• **Problem statement**:
Leaving out the images, transcribe every record below exactly.

Saved entries:

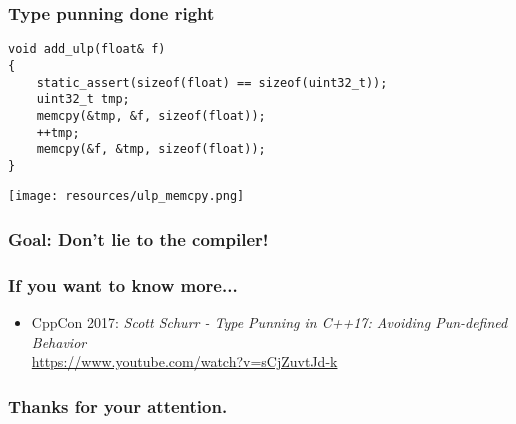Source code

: \documentclass[aspectratio=169]{beamer}
\newif\iftransitions
\begin{document}
\begin{frame}[fragile]
  \frametitle{Type punning done right}

  \iftransitions
  \setbeamercolor{alerted text}{fg=red}
  \setbeamerfont{alerted text}{series=\bfseries,family=\ttfamily}
  \begin{semiverbatim}
\uncover<1->{\alert<0>{{\color{blue}void} add_ulp({\color{blue}float}& f)}}
\uncover<1->{\alert<0>{\{}}
\uncover<3->{\alert<0>{    {\color{blue}static_assert}({\color{blue}sizeof}({\color{blue}float}) == {\color{blue}sizeof}(uint32_t));}}
\uncover<2->{\alert<0>{    uint32_t tmp;}}
\uncover<4->{\alert<0>{    memcpy(&tmp, &f, {\color{blue}sizeof}({\color{blue}float}));}}
\uncover<2->{\alert<0>{    ++tmp;}}
\uncover<4->{\alert<0>{    memcpy(&f, &tmp, {\color{blue}sizeof}({\color{blue}float}));}}
\uncover<1->{\alert<0>{\}}}
  \end{semiverbatim}
  \else
  
  \begin{lstlisting}
void add_ulp(float& f)
{
    static_assert(sizeof(float) == sizeof(uint32_t));
    uint32_t tmp;
    memcpy(&tmp, &f, sizeof(float));
    ++tmp;
    memcpy(&f, &tmp, sizeof(float));
}
  \end{lstlisting}
  \fi
  
  \iftransitions \uncover<5->{\texttt{[image: resources/ulp\_memcpy.png]}} \else \texttt{[image: resources/ulp\_memcpy.png]} \fi

\end{frame}


\begin{frame}[fragile]
  \frametitle{Goal: Don't lie to the compiler!}
\end{frame}

\begin{frame}
  \frametitle{If you want to know more...}

  \begin{itemize}
  \item CppCon 2017: \emph{Scott Schurr - Type Punning in C++17: Avoiding Pun-defined Behavior} \\ \href{https://www.youtube.com/watch?v=sCjZuvtJd-k}{https://www.youtube.com/watch?v=sCjZuvtJd-k}
  \end{itemize}
    
\end{frame}

\begin{frame}
  \frametitle{Thanks for your attention.}
\end{frame}
\end{document}
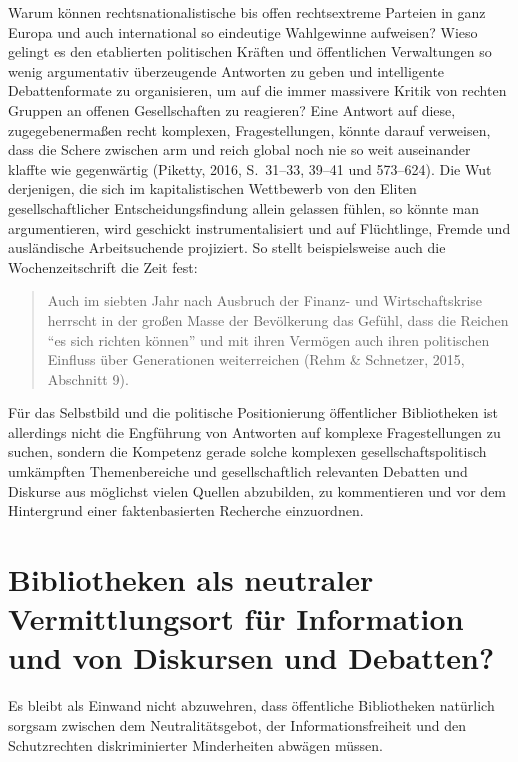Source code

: \documentclass[a4paper,
fontsize=11pt,
oneside,
numbers=noperiodatend,
parskip=half-,
bibliography=totoc,
final
]{scrartcl}
\begin{document}
Warum können rechtsnationalistische bis offen rechtsextreme Parteien in
ganz Europa und auch international so eindeutige Wahlgewinne aufweisen?
Wieso gelingt es den etablierten politischen Kräften und öffentlichen
Verwaltungen so wenig argumentativ überzeugende Antworten zu geben und
intelligente Debattenformate zu organisieren, um auf die immer massivere
Kritik von rechten Gruppen an offenen Gesellschaften zu reagieren? Eine
Antwort auf diese, zugegebenermaßen recht komplexen, Fragestellungen,
könnte darauf verweisen, dass die Schere zwischen arm und reich global
noch nie so weit auseinander klaffte wie gegenwärtig (Piketty, 2016,
S.~31--33, 39--41 und 573--624). Die Wut derjenigen, die sich im
kapitalistischen Wettbewerb von den Eliten gesellschaftlicher
Entscheidungsfindung allein gelassen fühlen, so könnte man
argumentieren, wird geschickt instrumentalisiert und auf Flüchtlinge,
Fremde und ausländische Arbeitsuchende projiziert. So stellt
beispielsweise auch die Wochenzeitschrift die Zeit fest:

\begin{quote}
Auch im siebten Jahr nach Ausbruch der Finanz- und Wirtschaftskrise
herrscht in der großen Masse der Bevölkerung das Gefühl, dass die
Reichen \enquote{es sich richten können} und mit ihren Vermögen auch
ihren politischen Einfluss über Generationen weiterreichen (Rehm \&
Schnetzer, 2015, Abschnitt 9).
\end{quote}

Für das Selbstbild und die politische Positionierung öffentlicher
Bibliotheken ist allerdings nicht die Engführung von Antworten auf
komplexe Fragestellungen zu suchen, sondern die Kompetenz gerade solche
komplexen gesellschaftspolitisch umkämpften Themenbereiche und
gesellschaftlich relevanten Debatten und Diskurse aus möglichst vielen
Quellen abzubilden, zu kommentieren und vor dem Hintergrund einer
faktenbasierten Recherche einzuordnen.

\hypertarget{bibliotheken-als-neutraler-vermittlungsort-fuxfcr-information-und-von-diskursen-und-debatten}{%
\section*{Bibliotheken als neutraler Vermittlungsort für
Information und von Diskursen und
Debatten?}\label{bibliotheken-als-neutraler-vermittlungsort-fuxfcr-information-und-von-diskursen-und-debatten}}

Es bleibt als Einwand nicht abzuwehren, dass öffentliche Bibliotheken
natürlich sorgsam zwischen dem Neutralitätsgebot, der
Informationsfreiheit und den Schutzrechten diskriminierter Minderheiten
abwägen müssen.
\end{document}
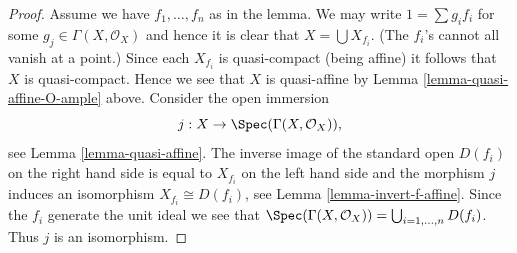 \begin{proof}
Assume we have $f_1, \ldots, f_n$ as in the lemma.
We may write $1 = \sum g_i f_i$ for some $g_j \in \Gamma(X, \mathcal{O}_X)$
and hence it is clear that $X = \bigcup X_{f_i}$. (The $f_i$'s cannot
all vanish at a point.) Since each $X_{f_i}$
is quasi-compact (being affine) it follows that $X$ is quasi-compact.
Hence we see that $X$ is quasi-affine by
Lemma \ref{lemma-quasi-affine-O-ample} above.
Consider the open immersion
$$
j : X \to \Spec(\Gamma(X, \mathcal{O}_X)),
$$
see Lemma \ref{lemma-quasi-affine}. The inverse image of the standard open
$D(f_i)$ on the right hand side is equal to $X_{f_i}$ on the
left hand side and the morphism $j$ induces an isomorphism
$X_{f_i} \cong D(f_i)$, see
Lemma \ref{lemma-invert-f-affine}. Since the $f_i$ generate the unit ideal
we see that $\Spec(\Gamma(X, \mathcal{O}_X))
= \bigcup_{i = 1, \ldots, n} D(f_i)$. Thus $j$ is an isomorphism.
\end{proof}








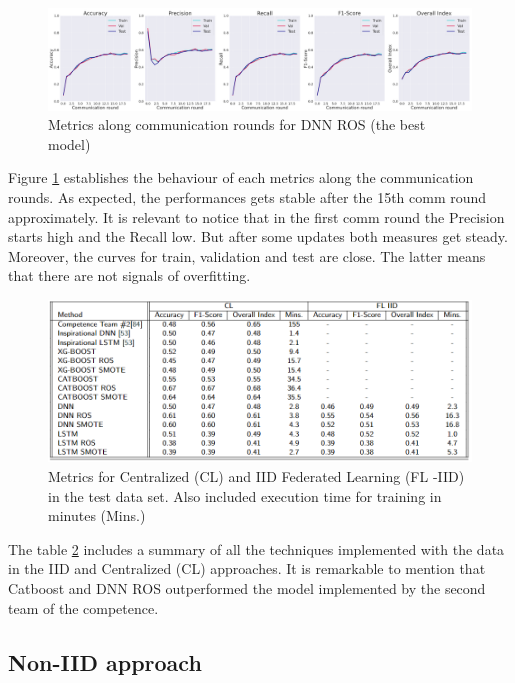 \begin{figure}[H]
\centering
\includegraphics[scale=0.4]{img/comm_round_metrics_DNNROS.png}
\caption{Metrics along communication rounds for DNN ROS (the best model)}
\label{fig:comm_round_metrics_DNNROS}
\end{figure}

Figure \ref{fig:comm_round_metrics_DNNROS} establishes the behaviour of each metrics along the communication rounds. As expected, the performances gets stable after the 15th comm round approximately. It is relevant to notice that in the first comm round the Precision starts high and the Recall low. But after some updates both measures get steady. Moreover, the curves for train, validation and test are close. The latter means that there are not signals of overfitting.


\begin{figure}[H]
\centering
\includegraphics[scale=0.55]{img/metrics_CL_FLIID.png}
\caption{Metrics for Centralized (CL) and IID Federated Learning (FL -IID) in the test data set. Also included execution time for  training in minutes (Mins.)}
\label{figure:metrics_CL_FLIID}
\end{figure}

The table \ref{figure:metrics_CL_FLIID} includes a summary of all the techniques implemented with the data in the IID and Centralized (CL) approaches. It is remarkable to mention that Catboost and DNN ROS outperformed the model implemented by the second team of the competence.

\subsection{Non-IID approach}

• **Written answer**:
Source code

: \documentclass[aspectratio=169]{beamer}
\newif\iftransitions
\begin{document}
\begin{frame}[fragile]
  \frametitle{Type punning done right}

  \iftransitions
  \setbeamercolor{alerted text}{fg=red}
  \setbeamerfont{alerted text}{series=\bfseries,family=\ttfamily}
  \begin{semiverbatim}
\uncover<1->{\alert<0>{{\color{blue}void} add_ulp({\color{blue}float}& f)}}
\uncover<1->{\alert<0>{\{}}
\uncover<3->{\alert<0>{    {\color{blue}static_assert}({\color{blue}sizeof}({\color{blue}float}) == {\color{blue}sizeof}(uint32_t));}}
\uncover<2->{\alert<0>{    uint32_t tmp;}}
\uncover<4->{\alert<0>{    memcpy(&tmp, &f, {\color{blue}sizeof}({\color{blue}float}));}}
\uncover<2->{\alert<0>{    ++tmp;}}
\uncover<4->{\alert<0>{    memcpy(&f, &tmp, {\color{blue}sizeof}({\color{blue}float}));}}
\uncover<1->{\alert<0>{\}}}
  \end{semiverbatim}
  \else
  
  \begin{lstlisting}
void add_ulp(float& f)
{
    static_assert(sizeof(float) == sizeof(uint32_t));
    uint32_t tmp;
    memcpy(&tmp, &f, sizeof(float));
    ++tmp;
    memcpy(&f, &tmp, sizeof(float));
}
  \end{lstlisting}
  \fi
  
  \iftransitions \uncover<5->{\texttt{[image: resources/ulp\_memcpy.png]}} \else \texttt{[image: resources/ulp\_memcpy.png]} \fi

\end{frame}


\begin{frame}[fragile]
  \frametitle{Goal: Don't lie to the compiler!}
\end{frame}

\begin{frame}
  \frametitle{If you want to know more...}

  \begin{itemize}
  \item CppCon 2017: \emph{Scott Schurr - Type Punning in C++17: Avoiding Pun-defined Behavior} \\ \href{https://www.youtube.com/watch?v=sCjZuvtJd-k}{https://www.youtube.com/watch?v=sCjZuvtJd-k}
  \end{itemize}
    
\end{frame}

\begin{frame}
  \frametitle{Thanks for your attention.}
\end{frame}
\end{document}
Source code

: \documentclass[a4paper,
fontsize=11pt,
oneside,
numbers=noperiodatend,
parskip=half-,
bibliography=totoc,
final
]{scrartcl}
\begin{document}
Warum können rechtsnationalistische bis offen rechtsextreme Parteien in
ganz Europa und auch international so eindeutige Wahlgewinne aufweisen?
Wieso gelingt es den etablierten politischen Kräften und öffentlichen
Verwaltungen so wenig argumentativ überzeugende Antworten zu geben und
intelligente Debattenformate zu organisieren, um auf die immer massivere
Kritik von rechten Gruppen an offenen Gesellschaften zu reagieren? Eine
Antwort auf diese, zugegebenermaßen recht komplexen, Fragestellungen,
könnte darauf verweisen, dass die Schere zwischen arm und reich global
noch nie so weit auseinander klaffte wie gegenwärtig (Piketty, 2016,
S.~31--33, 39--41 und 573--624). Die Wut derjenigen, die sich im
kapitalistischen Wettbewerb von den Eliten gesellschaftlicher
Entscheidungsfindung allein gelassen fühlen, so könnte man
argumentieren, wird geschickt instrumentalisiert und auf Flüchtlinge,
Fremde und ausländische Arbeitsuchende projiziert. So stellt
beispielsweise auch die Wochenzeitschrift die Zeit fest:

\begin{quote}
Auch im siebten Jahr nach Ausbruch der Finanz- und Wirtschaftskrise
herrscht in der großen Masse der Bevölkerung das Gefühl, dass die
Reichen \enquote{es sich richten können} und mit ihren Vermögen auch
ihren politischen Einfluss über Generationen weiterreichen (Rehm \&
Schnetzer, 2015, Abschnitt 9).
\end{quote}

Für das Selbstbild und die politische Positionierung öffentlicher
Bibliotheken ist allerdings nicht die Engführung von Antworten auf
komplexe Fragestellungen zu suchen, sondern die Kompetenz gerade solche
komplexen gesellschaftspolitisch umkämpften Themenbereiche und
gesellschaftlich relevanten Debatten und Diskurse aus möglichst vielen
Quellen abzubilden, zu kommentieren und vor dem Hintergrund einer
faktenbasierten Recherche einzuordnen.

\hypertarget{bibliotheken-als-neutraler-vermittlungsort-fuxfcr-information-und-von-diskursen-und-debatten}{%
\section*{Bibliotheken als neutraler Vermittlungsort für
Information und von Diskursen und
Debatten?}\label{bibliotheken-als-neutraler-vermittlungsort-fuxfcr-information-und-von-diskursen-und-debatten}}

Es bleibt als Einwand nicht abzuwehren, dass öffentliche Bibliotheken
natürlich sorgsam zwischen dem Neutralitätsgebot, der
Informationsfreiheit und den Schutzrechten diskriminierter Minderheiten
abwägen müssen.
\end{document}
 \begin{proof}
Assume we have $f_1, \ldots, f_n$ as in the lemma.
We may write $1 = \sum g_i f_i$ for some $g_j \in \Gamma(X, \mathcal{O}_X)$
and hence it is clear that $X = \bigcup X_{f_i}$. (The $f_i$'s cannot
all vanish at a point.) Since each $X_{f_i}$
is quasi-compact (being affine) it follows that $X$ is quasi-compact.
Hence we see that $X$ is quasi-affine by
Lemma \ref{lemma-quasi-affine-O-ample} above.
Consider the open immersion
$$
j : X \to \Spec(\Gamma(X, \mathcal{O}_X)),
$$
see Lemma \ref{lemma-quasi-affine}. The inverse image of the standard open
$D(f_i)$ on the right hand side is equal to $X_{f_i}$ on the
left hand side and the morphism $j$ induces an isomorphism
$X_{f_i} \cong D(f_i)$, see
Lemma \ref{lemma-invert-f-affine}. Since the $f_i$ generate the unit ideal
we see that $\Spec(\Gamma(X, \mathcal{O}_X))
= \bigcup_{i = 1, \ldots, n} D(f_i)$. Thus $j$ is an isomorphism.
\end{proof}








 \begin{figure}[H]
\centering
\includegraphics[scale=0.4]{img/comm_round_metrics_DNNROS.png}
\caption{Metrics along communication rounds for DNN ROS (the best model)}
\label{fig:comm_round_metrics_DNNROS}
\end{figure}

Figure \ref{fig:comm_round_metrics_DNNROS} establishes the behaviour of each metrics along the communication rounds. As expected, the performances gets stable after the 15th comm round approximately. It is relevant to notice that in the first comm round the Precision starts high and the Recall low. But after some updates both measures get steady. Moreover, the curves for train, validation and test are close. The latter means that there are not signals of overfitting.


\begin{figure}[H]
\centering
\includegraphics[scale=0.55]{img/metrics_CL_FLIID.png}
\caption{Metrics for Centralized (CL) and IID Federated Learning (FL -IID) in the test data set. Also included execution time for  training in minutes (Mins.)}
\label{figure:metrics_CL_FLIID}
\end{figure}

The table \ref{figure:metrics_CL_FLIID} includes a summary of all the techniques implemented with the data in the IID and Centralized (CL) approaches. It is remarkable to mention that Catboost and DNN ROS outperformed the model implemented by the second team of the competence.

\subsection{Non-IID approach}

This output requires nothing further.